● ACTIVITY:
Restate the entries below exactly, and keep all images out of the answer.

● SOURCE RECORDS:
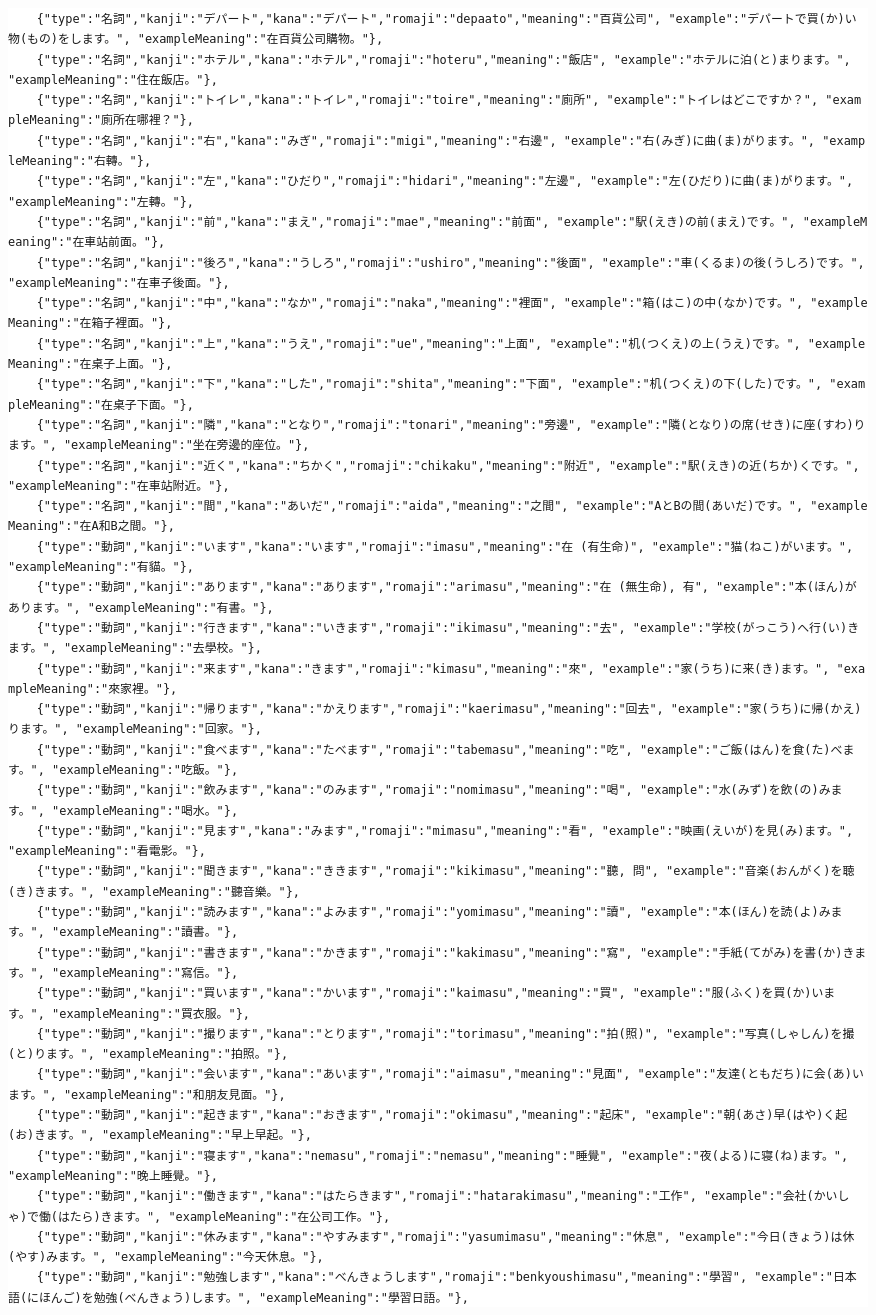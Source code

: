         {"type":"名詞","kanji":"デパート","kana":"デパート","romaji":"depaato","meaning":"百貨公司", "example":"デパートで買(か)い物(もの)をします。", "exampleMeaning":"在百貨公司購物。"},
        {"type":"名詞","kanji":"ホテル","kana":"ホテル","romaji":"hoteru","meaning":"飯店", "example":"ホテルに泊(と)まります。", "exampleMeaning":"住在飯店。"},
        {"type":"名詞","kanji":"トイレ","kana":"トイレ","romaji":"toire","meaning":"廁所", "example":"トイレはどこですか？", "exampleMeaning":"廁所在哪裡？"},
        {"type":"名詞","kanji":"右","kana":"みぎ","romaji":"migi","meaning":"右邊", "example":"右(みぎ)に曲(ま)がります。", "exampleMeaning":"右轉。"},
        {"type":"名詞","kanji":"左","kana":"ひだり","romaji":"hidari","meaning":"左邊", "example":"左(ひだり)に曲(ま)がります。", "exampleMeaning":"左轉。"},
        {"type":"名詞","kanji":"前","kana":"まえ","romaji":"mae","meaning":"前面", "example":"駅(えき)の前(まえ)です。", "exampleMeaning":"在車站前面。"},
        {"type":"名詞","kanji":"後ろ","kana":"うしろ","romaji":"ushiro","meaning":"後面", "example":"車(くるま)の後(うしろ)です。", "exampleMeaning":"在車子後面。"},
        {"type":"名詞","kanji":"中","kana":"なか","romaji":"naka","meaning":"裡面", "example":"箱(はこ)の中(なか)です。", "exampleMeaning":"在箱子裡面。"},
        {"type":"名詞","kanji":"上","kana":"うえ","romaji":"ue","meaning":"上面", "example":"机(つくえ)の上(うえ)です。", "exampleMeaning":"在桌子上面。"},
        {"type":"名詞","kanji":"下","kana":"した","romaji":"shita","meaning":"下面", "example":"机(つくえ)の下(した)です。", "exampleMeaning":"在桌子下面。"},
        {"type":"名詞","kanji":"隣","kana":"となり","romaji":"tonari","meaning":"旁邊", "example":"隣(となり)の席(せき)に座(すわ)ります。", "exampleMeaning":"坐在旁邊的座位。"},
        {"type":"名詞","kanji":"近く","kana":"ちかく","romaji":"chikaku","meaning":"附近", "example":"駅(えき)の近(ちか)くです。", "exampleMeaning":"在車站附近。"},
        {"type":"名詞","kanji":"間","kana":"あいだ","romaji":"aida","meaning":"之間", "example":"AとBの間(あいだ)です。", "exampleMeaning":"在A和B之間。"},
        {"type":"動詞","kanji":"います","kana":"います","romaji":"imasu","meaning":"在 (有生命)", "example":"猫(ねこ)がいます。", "exampleMeaning":"有貓。"},
        {"type":"動詞","kanji":"あります","kana":"あります","romaji":"arimasu","meaning":"在 (無生命), 有", "example":"本(ほん)があります。", "exampleMeaning":"有書。"},
        {"type":"動詞","kanji":"行きます","kana":"いきます","romaji":"ikimasu","meaning":"去", "example":"学校(がっこう)へ行(い)きます。", "exampleMeaning":"去學校。"},
        {"type":"動詞","kanji":"来ます","kana":"きます","romaji":"kimasu","meaning":"來", "example":"家(うち)に来(き)ます。", "exampleMeaning":"來家裡。"},
        {"type":"動詞","kanji":"帰ります","kana":"かえります","romaji":"kaerimasu","meaning":"回去", "example":"家(うち)に帰(かえ)ります。", "exampleMeaning":"回家。"},
        {"type":"動詞","kanji":"食べます","kana":"たべます","romaji":"tabemasu","meaning":"吃", "example":"ご飯(はん)を食(た)べます。", "exampleMeaning":"吃飯。"},
        {"type":"動詞","kanji":"飲みます","kana":"のみます","romaji":"nomimasu","meaning":"喝", "example":"水(みず)を飲(の)みます。", "exampleMeaning":"喝水。"},
        {"type":"動詞","kanji":"見ます","kana":"みます","romaji":"mimasu","meaning":"看", "example":"映画(えいが)を見(み)ます。", "exampleMeaning":"看電影。"},
        {"type":"動詞","kanji":"聞きます","kana":"ききます","romaji":"kikimasu","meaning":"聽, 問", "example":"音楽(おんがく)を聴(き)きます。", "exampleMeaning":"聽音樂。"},
        {"type":"動詞","kanji":"読みます","kana":"よみます","romaji":"yomimasu","meaning":"讀", "example":"本(ほん)を読(よ)みます。", "exampleMeaning":"讀書。"},
        {"type":"動詞","kanji":"書きます","kana":"かきます","romaji":"kakimasu","meaning":"寫", "example":"手紙(てがみ)を書(か)きます。", "exampleMeaning":"寫信。"},
        {"type":"動詞","kanji":"買います","kana":"かいます","romaji":"kaimasu","meaning":"買", "example":"服(ふく)を買(か)います。", "exampleMeaning":"買衣服。"},
        {"type":"動詞","kanji":"撮ります","kana":"とります","romaji":"torimasu","meaning":"拍(照)", "example":"写真(しゃしん)を撮(と)ります。", "exampleMeaning":"拍照。"},
        {"type":"動詞","kanji":"会います","kana":"あいます","romaji":"aimasu","meaning":"見面", "example":"友達(ともだち)に会(あ)います。", "exampleMeaning":"和朋友見面。"},
        {"type":"動詞","kanji":"起きます","kana":"おきます","romaji":"okimasu","meaning":"起床", "example":"朝(あさ)早(はや)く起(お)きます。", "exampleMeaning":"早上早起。"},
        {"type":"動詞","kanji":"寝ます","kana":"nemasu","romaji":"nemasu","meaning":"睡覺", "example":"夜(よる)に寝(ね)ます。", "exampleMeaning":"晚上睡覺。"},
        {"type":"動詞","kanji":"働きます","kana":"はたらきます","romaji":"hatarakimasu","meaning":"工作", "example":"会社(かいしゃ)で働(はたら)きます。", "exampleMeaning":"在公司工作。"},
        {"type":"動詞","kanji":"休みます","kana":"やすみます","romaji":"yasumimasu","meaning":"休息", "example":"今日(きょう)は休(やす)みます。", "exampleMeaning":"今天休息。"},
        {"type":"動詞","kanji":"勉強します","kana":"べんきょうします","romaji":"benkyoushimasu","meaning":"學習", "example":"日本語(にほんご)を勉強(べんきょう)します。", "exampleMeaning":"學習日語。"},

● OUTPUT FOR THIS TASK:
Source code

:         {"type":"名詞","kanji":"デパート","kana":"デパート","romaji":"depaato","meaning":"百貨公司", "example":"デパートで買(か)い物(もの)をします。", "exampleMeaning":"在百貨公司購物。"},
        {"type":"名詞","kanji":"ホテル","kana":"ホテル","romaji":"hoteru","meaning":"飯店", "example":"ホテルに泊(と)まります。", "exampleMeaning":"住在飯店。"},
        {"type":"名詞","kanji":"トイレ","kana":"トイレ","romaji":"toire","meaning":"廁所", "example":"トイレはどこですか？", "exampleMeaning":"廁所在哪裡？"},
        {"type":"名詞","kanji":"右","kana":"みぎ","romaji":"migi","meaning":"右邊", "example":"右(みぎ)に曲(ま)がります。", "exampleMeaning":"右轉。"},
        {"type":"名詞","kanji":"左","kana":"ひだり","romaji":"hidari","meaning":"左邊", "example":"左(ひだり)に曲(ま)がります。", "exampleMeaning":"左轉。"},
        {"type":"名詞","kanji":"前","kana":"まえ","romaji":"mae","meaning":"前面", "example":"駅(えき)の前(まえ)です。", "exampleMeaning":"在車站前面。"},
        {"type":"名詞","kanji":"後ろ","kana":"うしろ","romaji":"ushiro","meaning":"後面", "example":"車(くるま)の後(うしろ)です。", "exampleMeaning":"在車子後面。"},
        {"type":"名詞","kanji":"中","kana":"なか","romaji":"naka","meaning":"裡面", "example":"箱(はこ)の中(なか)です。", "exampleMeaning":"在箱子裡面。"},
        {"type":"名詞","kanji":"上","kana":"うえ","romaji":"ue","meaning":"上面", "example":"机(つくえ)の上(うえ)です。", "exampleMeaning":"在桌子上面。"},
        {"type":"名詞","kanji":"下","kana":"した","romaji":"shita","meaning":"下面", "example":"机(つくえ)の下(した)です。", "exampleMeaning":"在桌子下面。"},
        {"type":"名詞","kanji":"隣","kana":"となり","romaji":"tonari","meaning":"旁邊", "example":"隣(となり)の席(せき)に座(すわ)ります。", "exampleMeaning":"坐在旁邊的座位。"},
        {"type":"名詞","kanji":"近く","kana":"ちかく","romaji":"chikaku","meaning":"附近", "example":"駅(えき)の近(ちか)くです。", "exampleMeaning":"在車站附近。"},
        {"type":"名詞","kanji":"間","kana":"あいだ","romaji":"aida","meaning":"之間", "example":"AとBの間(あいだ)です。", "exampleMeaning":"在A和B之間。"},
        {"type":"動詞","kanji":"います","kana":"います","romaji":"imasu","meaning":"在 (有生命)", "example":"猫(ねこ)がいます。", "exampleMeaning":"有貓。"},
        {"type":"動詞","kanji":"あります","kana":"あります","romaji":"arimasu","meaning":"在 (無生命), 有", "example":"本(ほん)があります。", "exampleMeaning":"有書。"},
        {"type":"動詞","kanji":"行きます","kana":"いきます","romaji":"ikimasu","meaning":"去", "example":"学校(がっこう)へ行(い)きます。", "exampleMeaning":"去學校。"},
        {"type":"動詞","kanji":"来ます","kana":"きます","romaji":"kimasu","meaning":"來", "example":"家(うち)に来(き)ます。", "exampleMeaning":"來家裡。"},
        {"type":"動詞","kanji":"帰ります","kana":"かえります","romaji":"kaerimasu","meaning":"回去", "example":"家(うち)に帰(かえ)ります。", "exampleMeaning":"回家。"},
        {"type":"動詞","kanji":"食べます","kana":"たべます","romaji":"tabemasu","meaning":"吃", "example":"ご飯(はん)を食(た)べます。", "exampleMeaning":"吃飯。"},
        {"type":"動詞","kanji":"飲みます","kana":"のみます","romaji":"nomimasu","meaning":"喝", "example":"水(みず)を飲(の)みます。", "exampleMeaning":"喝水。"},
        {"type":"動詞","kanji":"見ます","kana":"みます","romaji":"mimasu","meaning":"看", "example":"映画(えいが)を見(み)ます。", "exampleMeaning":"看電影。"},
        {"type":"動詞","kanji":"聞きます","kana":"ききます","romaji":"kikimasu","meaning":"聽, 問", "example":"音楽(おんがく)を聴(き)きます。", "exampleMeaning":"聽音樂。"},
        {"type":"動詞","kanji":"読みます","kana":"よみます","romaji":"yomimasu","meaning":"讀", "example":"本(ほん)を読(よ)みます。", "exampleMeaning":"讀書。"},
        {"type":"動詞","kanji":"書きます","kana":"かきます","romaji":"kakimasu","meaning":"寫", "example":"手紙(てがみ)を書(か)きます。", "exampleMeaning":"寫信。"},
        {"type":"動詞","kanji":"買います","kana":"かいます","romaji":"kaimasu","meaning":"買", "example":"服(ふく)を買(か)います。", "exampleMeaning":"買衣服。"},
        {"type":"動詞","kanji":"撮ります","kana":"とります","romaji":"torimasu","meaning":"拍(照)", "example":"写真(しゃしん)を撮(と)ります。", "exampleMeaning":"拍照。"},
        {"type":"動詞","kanji":"会います","kana":"あいます","romaji":"aimasu","meaning":"見面", "example":"友達(ともだち)に会(あ)います。", "exampleMeaning":"和朋友見面。"},
        {"type":"動詞","kanji":"起きます","kana":"おきます","romaji":"okimasu","meaning":"起床", "example":"朝(あさ)早(はや)く起(お)きます。", "exampleMeaning":"早上早起。"},
        {"type":"動詞","kanji":"寝ます","kana":"nemasu","romaji":"nemasu","meaning":"睡覺", "example":"夜(よる)に寝(ね)ます。", "exampleMeaning":"晚上睡覺。"},
        {"type":"動詞","kanji":"働きます","kana":"はたらきます","romaji":"hatarakimasu","meaning":"工作", "example":"会社(かいしゃ)で働(はたら)きます。", "exampleMeaning":"在公司工作。"},
        {"type":"動詞","kanji":"休みます","kana":"やすみます","romaji":"yasumimasu","meaning":"休息", "example":"今日(きょう)は休(やす)みます。", "exampleMeaning":"今天休息。"},
        {"type":"動詞","kanji":"勉強します","kana":"べんきょうします","romaji":"benkyoushimasu","meaning":"學習", "example":"日本語(にほんご)を勉強(べんきょう)します。", "exampleMeaning":"學習日語。"},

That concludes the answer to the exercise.